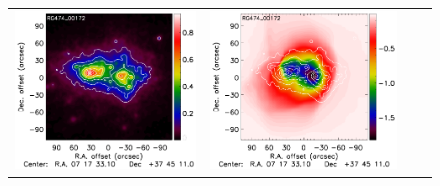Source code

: \documentclass[traditabstract]{aa}
\begin{document}
\begin{figure}[h]
{\begin{tabular}{llll}
\includegraphics[trim=0cm 2.2cm 0cm 0cm, clip=true, scale=1]{Figure/Map_RG474_00172_DMmap_zproj_zobs0p9_raw.pdf} & 
\includegraphics[trim=2.3cm 2.2cm 0cm 0cm, clip=true, scale=1]{Figure/Map_RG474_00172_Ymap_zobs0p9_raw.pdf} & 

\end{tabular}}
\end{figure}
\end{document}
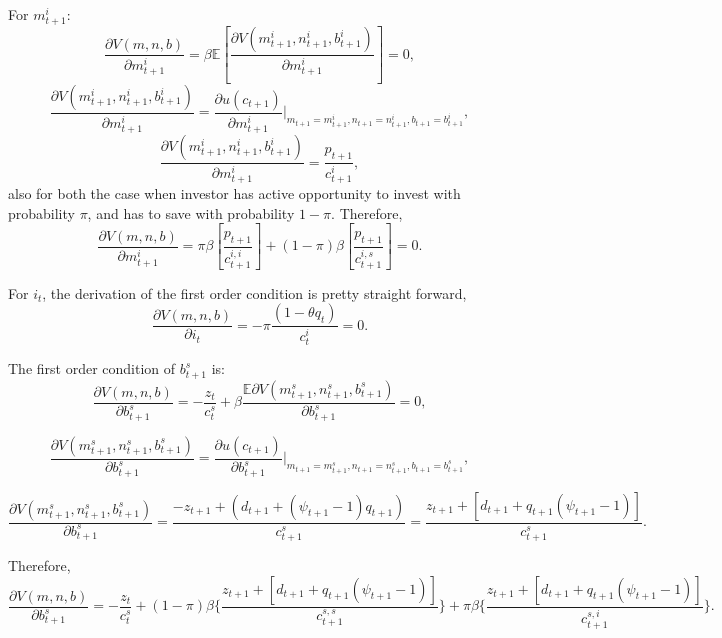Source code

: \documentclass[12pt]{article}%
\begin{document}
For $m^i_{t+1}$:
\begin{equation}
\frac{\partial V(m,n,b)}{\partial m^i_{t+1}}=\beta \mathbb{E}[\frac{\partial V(m^i_{t+1},n^i_{t+1}, b^i_{t+1})}{\partial m^i_{t+1}}]
= 0,
\end{equation}
\begin{equation}
\frac{\partial V(m^i_{t+1},n^i_{t+1},b^i_{t+1})}{\partial m^i_{t+1}}=
\frac{\partial u(c_{t+1})}{\partial m^i_{t+1}}
\bigg|_{m_{t+1}=m^i_{t+1},
n_{t+1}=n^i_{t+1},b_{t+1}=b^i_{t+1}},
\end{equation}
\begin{equation}
\frac{\partial V(m^i_{t+1},n^i_{t+1},b^i_{t+1})}{\partial m^i_{t+1}}=
\frac{p_{t+1}}{c^i_{t+1}},
\end{equation}
also for both the case when investor has active opportunity to invest with
probability $\pi$, and has to save with probability $1-\pi$. Therefore,
\begin{equation}
\frac{\partial V(m,n,b)}{\partial m^i_{t+1}}=
\pi \beta [\frac{p_{t+1}}{c^{i,i}_{t+1}}]+(1-\pi)\beta
[\frac{p_{t+1}}{c^{i,s}_{t+1}}]=0.
\end{equation}

For $i_t$, the derivation of the first order condition is pretty straight
forward,
\begin{equation}
\frac{\partial V(m,n,b)}{\partial i_t}=
-\pi \frac{(1-\theta q_t)}{c^i_t} = 0.
\end{equation}

The first order condition of $b^s_{t+1}$ is:
\begin{equation}
\frac{\partial V(m,n,b)}{\partial b^s_{t+1}}=-\frac{z_t}{c^s_t}+\beta \frac{\mathbb{E}\partial 
V(m^s_{t+1}, n^s_{t+1}, b^s_{t+1})}{\partial b^s_{t+1}}=0,
\end{equation}

\begin{equation}
\frac{\partial V(m^s_{t+1},n^s_{t+1},b^s_{t+1})}{\partial b^s_{t+1}}=
\frac{\partial u(c_{t+1})}{\partial b^s_{t+1}}
\bigg|_{m_{t+1}=m^s_{t+1},
n_{t+1}=n^s_{t+1},b_{t+1}=b^s_{t+1}},
\end{equation}

\begin{equation}
\frac{\partial V(m^s_{t+1},n^s_{t+1},b^s_{t+1})}{\partial b^s_{t+1}}=
\frac{-z_{t+1}+(d_{t+1}+(\psi_{t+1}-1)q_{t+1})}{c^s_{t+1}}
= \frac{z_{t+1}+[d_{t+1}+q_{t+1}(\psi_{t+1}-1)]}{c^s_{t+1}}.
\end{equation}

Therefore,
\begin{equation}
\frac{\partial V(m,n,b)}{\partial b^s_{t+1}}=-\frac{z_t}{c^s_t}
+(1-\pi)\beta \Big\{ \frac{z_{t+1}+[d_{t+1}+q_{t+1}(\psi_{t+1}-1)]}{c^{s,s}_{t+1}}
\Big\} +\pi \beta \Big\{ \frac{z_{t+1}+[d_{t+1}+q_{t+1}(\psi_{t+1}-1)]}{c^{s,i}_{t+1}}\Big\}.
\end{equation}
\end{document}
────────────────────
# WHAT IS REQUIRED
Wherever the word "condition" appears in the listing above, copy that line.

# COMPLETED EXERCISE
For $i_t$, the derivation of the first order condition is pretty straight
The first order condition of $b^s_{t+1}$ is:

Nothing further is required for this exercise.